- Task to carry out -
Each line at or after the one containing "from os import environ as env" should be transcribed exactly, up to and including the final line of the data.

- Exercise data -
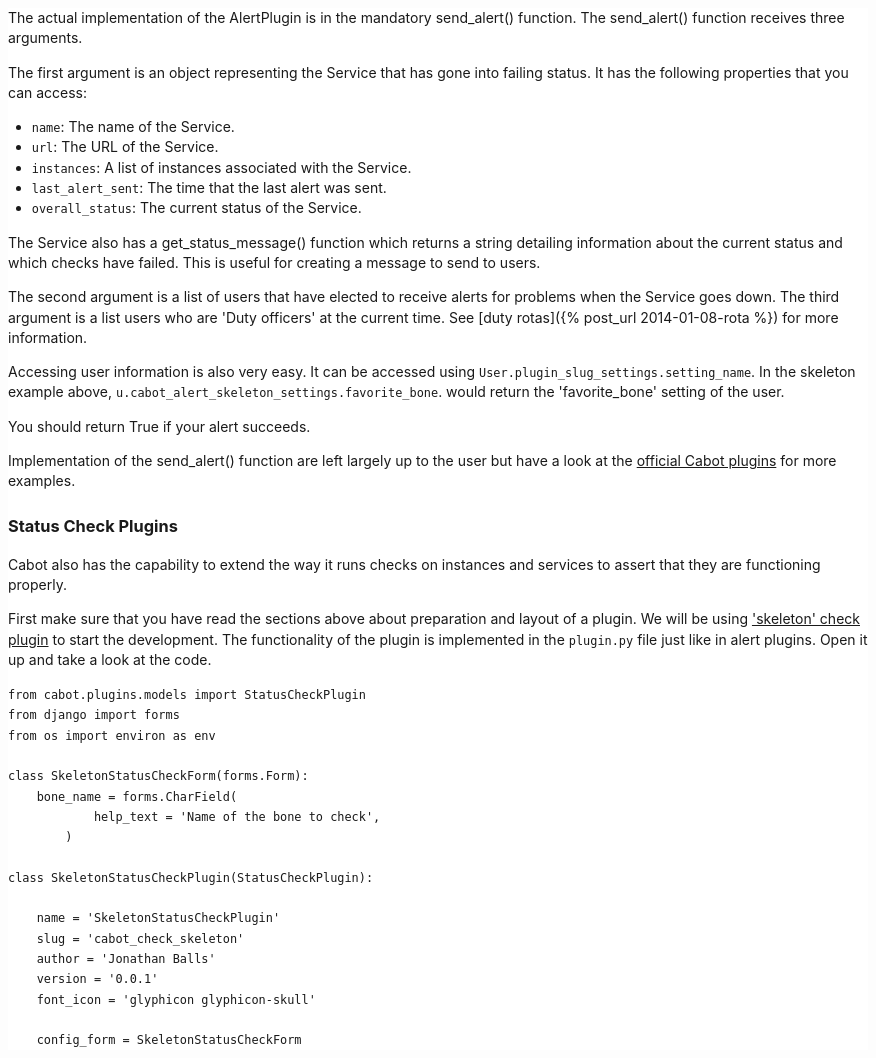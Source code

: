 The actual implementation of the AlertPlugin is in the mandatory send\_alert() function. The send\_alert() function receives three arguments.

The first argument is an object representing the Service that has gone into failing status. It has the following properties that you can access:

* `name`: The name of the Service.
* `url`: The URL of the Service.
* `instances`: A list of instances associated with the Service.
* `last_alert_sent`: The time that the last alert was sent.
* `overall_status`: The current status of the Service.

The Service also has a get\_status\_message() function which returns a string detailing information about the current status and which checks have failed. This is useful for creating a message to send to users.

The second argument is a list of users that have elected to receive alerts for problems when the Service goes down. The third argument is a list users who are 'Duty officers' at the current time. See [duty rotas]({% post_url 2014-01-08-rota %}) for more information.

Accessing user information is also very easy. It can be accessed using `User.plugin_slug_settings.setting_name`. In the skeleton example above, `u.cabot_alert_skeleton_settings.favorite_bone`. would return the 'favorite\_bone' setting of the user.

You should return True if your alert succeeds.

Implementation of the send\_alert() function are left largely up to the user but have a look at the [official Cabot plugins](https://github.com/cabotapp/) for more examples.

### Status Check Plugins
Cabot also has the capability to extend the way it runs checks on instances and services to assert that they are functioning properly.

First make sure that you have read the sections above about preparation and layout of a plugin. We will be using ['skeleton' check plugin](https://github.com/cabotapp/cabot-check-skeleton) to start the development. The functionality of the plugin is implemented in the `plugin.py` file just like in alert plugins. Open it up and take a look at the code.

    from cabot.plugins.models import StatusCheckPlugin
    from django import forms
    from os import environ as env

    class SkeletonStatusCheckForm(forms.Form):
	    bone_name = forms.CharField(
                help_text = 'Name of the bone to check',
            )

    class SkeletonStatusCheckPlugin(StatusCheckPlugin):

        name = 'SkeletonStatusCheckPlugin'
        slug = 'cabot_check_skeleton'
        author = 'Jonathan Balls'
        version = '0.0.1'
        font_icon = 'glyphicon glyphicon-skull'

        config_form = SkeletonStatusCheckForm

- Worked solution -
    from os import environ as env

    class SkeletonStatusCheckForm(forms.Form):
	    bone_name = forms.CharField(
                help_text = 'Name of the bone to check',
            )

    class SkeletonStatusCheckPlugin(StatusCheckPlugin):

        name = 'SkeletonStatusCheckPlugin'
        slug = 'cabot_check_skeleton'
        author = 'Jonathan Balls'
        version = '0.0.1'
        font_icon = 'glyphicon glyphicon-skull'

        config_form = SkeletonStatusCheckForm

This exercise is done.